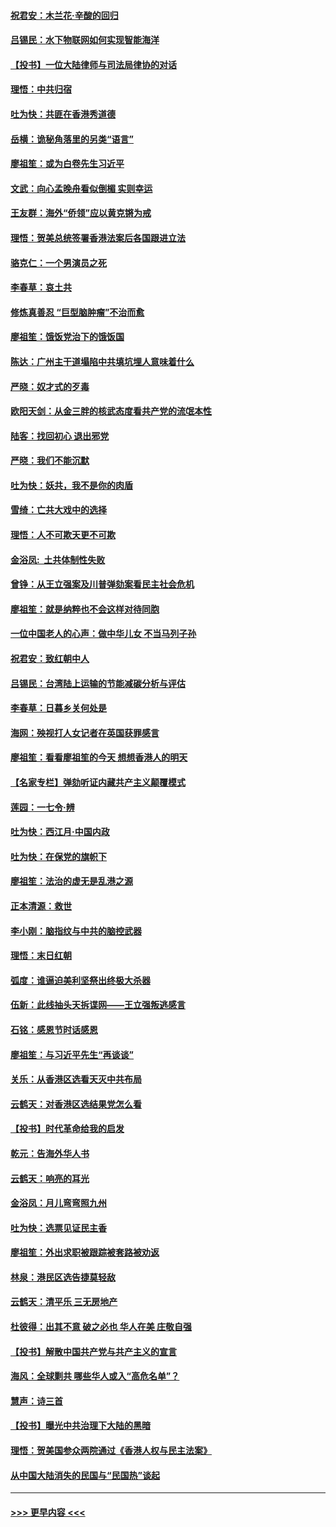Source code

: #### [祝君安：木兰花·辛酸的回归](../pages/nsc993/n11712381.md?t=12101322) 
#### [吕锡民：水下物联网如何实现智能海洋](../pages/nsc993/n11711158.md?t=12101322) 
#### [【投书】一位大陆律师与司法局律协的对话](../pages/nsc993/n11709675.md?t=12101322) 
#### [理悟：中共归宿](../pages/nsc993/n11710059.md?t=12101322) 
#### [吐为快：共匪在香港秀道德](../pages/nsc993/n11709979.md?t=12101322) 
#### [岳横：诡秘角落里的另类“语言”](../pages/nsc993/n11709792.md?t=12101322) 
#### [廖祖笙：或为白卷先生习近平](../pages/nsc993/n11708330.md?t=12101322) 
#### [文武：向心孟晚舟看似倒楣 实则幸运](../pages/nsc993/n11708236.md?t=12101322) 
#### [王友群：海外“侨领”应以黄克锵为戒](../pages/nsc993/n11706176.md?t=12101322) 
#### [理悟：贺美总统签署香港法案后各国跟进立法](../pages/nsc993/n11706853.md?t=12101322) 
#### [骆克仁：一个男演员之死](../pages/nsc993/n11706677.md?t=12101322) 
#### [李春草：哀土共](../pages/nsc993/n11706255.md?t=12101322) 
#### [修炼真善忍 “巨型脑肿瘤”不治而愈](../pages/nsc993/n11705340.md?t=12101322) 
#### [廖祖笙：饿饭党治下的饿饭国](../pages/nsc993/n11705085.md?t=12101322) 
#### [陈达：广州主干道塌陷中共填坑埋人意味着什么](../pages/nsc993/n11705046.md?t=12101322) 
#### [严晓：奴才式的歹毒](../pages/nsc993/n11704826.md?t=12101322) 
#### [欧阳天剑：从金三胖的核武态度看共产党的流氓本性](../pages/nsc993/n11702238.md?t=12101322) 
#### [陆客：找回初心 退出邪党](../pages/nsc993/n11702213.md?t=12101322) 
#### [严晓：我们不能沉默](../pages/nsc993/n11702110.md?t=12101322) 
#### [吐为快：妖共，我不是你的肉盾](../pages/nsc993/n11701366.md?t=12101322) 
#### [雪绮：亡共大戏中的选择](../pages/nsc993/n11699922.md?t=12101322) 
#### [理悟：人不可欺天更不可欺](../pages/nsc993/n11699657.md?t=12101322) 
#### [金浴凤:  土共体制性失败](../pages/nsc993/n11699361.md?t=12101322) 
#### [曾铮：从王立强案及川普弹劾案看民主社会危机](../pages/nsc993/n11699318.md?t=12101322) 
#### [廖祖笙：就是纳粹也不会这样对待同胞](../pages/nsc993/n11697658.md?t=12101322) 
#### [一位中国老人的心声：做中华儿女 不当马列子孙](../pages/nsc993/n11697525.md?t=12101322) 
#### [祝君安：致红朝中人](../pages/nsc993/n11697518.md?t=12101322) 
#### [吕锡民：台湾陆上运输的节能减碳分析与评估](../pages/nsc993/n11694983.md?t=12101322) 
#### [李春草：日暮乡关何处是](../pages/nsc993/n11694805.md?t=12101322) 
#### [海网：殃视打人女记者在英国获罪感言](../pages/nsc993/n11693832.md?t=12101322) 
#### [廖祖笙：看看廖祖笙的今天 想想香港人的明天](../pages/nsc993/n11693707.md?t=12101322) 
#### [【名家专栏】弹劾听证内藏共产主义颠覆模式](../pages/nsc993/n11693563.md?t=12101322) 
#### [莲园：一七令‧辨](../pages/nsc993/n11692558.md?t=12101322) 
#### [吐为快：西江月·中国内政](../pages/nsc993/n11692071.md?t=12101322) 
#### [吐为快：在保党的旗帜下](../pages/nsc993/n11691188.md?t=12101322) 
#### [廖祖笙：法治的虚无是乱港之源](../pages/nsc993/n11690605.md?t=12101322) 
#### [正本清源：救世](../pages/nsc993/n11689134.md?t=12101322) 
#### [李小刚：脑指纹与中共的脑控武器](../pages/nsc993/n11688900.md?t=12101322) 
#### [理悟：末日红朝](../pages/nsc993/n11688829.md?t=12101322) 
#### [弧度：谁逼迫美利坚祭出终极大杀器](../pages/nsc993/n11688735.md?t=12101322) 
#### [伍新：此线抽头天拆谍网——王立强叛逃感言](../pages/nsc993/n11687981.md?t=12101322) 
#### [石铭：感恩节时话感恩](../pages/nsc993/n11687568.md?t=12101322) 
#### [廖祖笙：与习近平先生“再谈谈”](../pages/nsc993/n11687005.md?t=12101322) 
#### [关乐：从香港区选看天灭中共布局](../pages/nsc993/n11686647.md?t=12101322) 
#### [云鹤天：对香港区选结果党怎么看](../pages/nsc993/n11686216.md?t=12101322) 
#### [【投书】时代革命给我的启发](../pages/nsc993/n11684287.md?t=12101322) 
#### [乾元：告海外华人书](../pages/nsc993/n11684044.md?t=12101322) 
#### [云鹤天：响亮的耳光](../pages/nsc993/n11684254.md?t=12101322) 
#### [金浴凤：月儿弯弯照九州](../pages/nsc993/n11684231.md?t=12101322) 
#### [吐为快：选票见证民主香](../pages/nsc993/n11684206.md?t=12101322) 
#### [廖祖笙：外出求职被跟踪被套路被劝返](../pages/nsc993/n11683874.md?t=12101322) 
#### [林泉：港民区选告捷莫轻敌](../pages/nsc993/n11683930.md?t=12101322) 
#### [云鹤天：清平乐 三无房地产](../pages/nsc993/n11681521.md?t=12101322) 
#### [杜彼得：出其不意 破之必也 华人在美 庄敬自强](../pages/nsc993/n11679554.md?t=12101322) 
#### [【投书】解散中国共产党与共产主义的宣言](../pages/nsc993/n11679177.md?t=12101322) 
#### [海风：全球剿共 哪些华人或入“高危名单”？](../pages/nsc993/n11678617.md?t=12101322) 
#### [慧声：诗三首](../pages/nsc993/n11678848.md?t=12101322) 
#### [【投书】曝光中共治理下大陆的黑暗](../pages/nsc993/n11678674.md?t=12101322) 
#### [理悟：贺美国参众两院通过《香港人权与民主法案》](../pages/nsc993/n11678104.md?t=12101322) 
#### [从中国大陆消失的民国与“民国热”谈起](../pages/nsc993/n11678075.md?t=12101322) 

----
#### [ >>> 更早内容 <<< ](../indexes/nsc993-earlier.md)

···

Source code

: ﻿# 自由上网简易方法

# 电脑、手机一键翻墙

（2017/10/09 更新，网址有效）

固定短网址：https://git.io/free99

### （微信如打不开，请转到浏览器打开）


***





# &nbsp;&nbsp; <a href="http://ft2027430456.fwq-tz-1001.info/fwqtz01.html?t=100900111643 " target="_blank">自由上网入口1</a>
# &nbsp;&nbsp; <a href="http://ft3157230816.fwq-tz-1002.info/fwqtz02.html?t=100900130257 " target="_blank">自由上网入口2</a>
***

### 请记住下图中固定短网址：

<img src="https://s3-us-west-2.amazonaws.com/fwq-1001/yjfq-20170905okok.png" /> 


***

···

Retype, in the same exact form, the lines of the material above from the line holding "#### [吐为快：在保党的" through the line holding "#### [理悟：末日红朝]".

Your solution:
#### [吐为快：在保党的旗帜下](../pages/nsc993/n11691188.md?t=12101322) 
#### [廖祖笙：法治的虚无是乱港之源](../pages/nsc993/n11690605.md?t=12101322) 
#### [正本清源：救世](../pages/nsc993/n11689134.md?t=12101322) 
#### [李小刚：脑指纹与中共的脑控武器](../pages/nsc993/n11688900.md?t=12101322) 
#### [理悟：末日红朝](../pages/nsc993/n11688829.md?t=12101322) 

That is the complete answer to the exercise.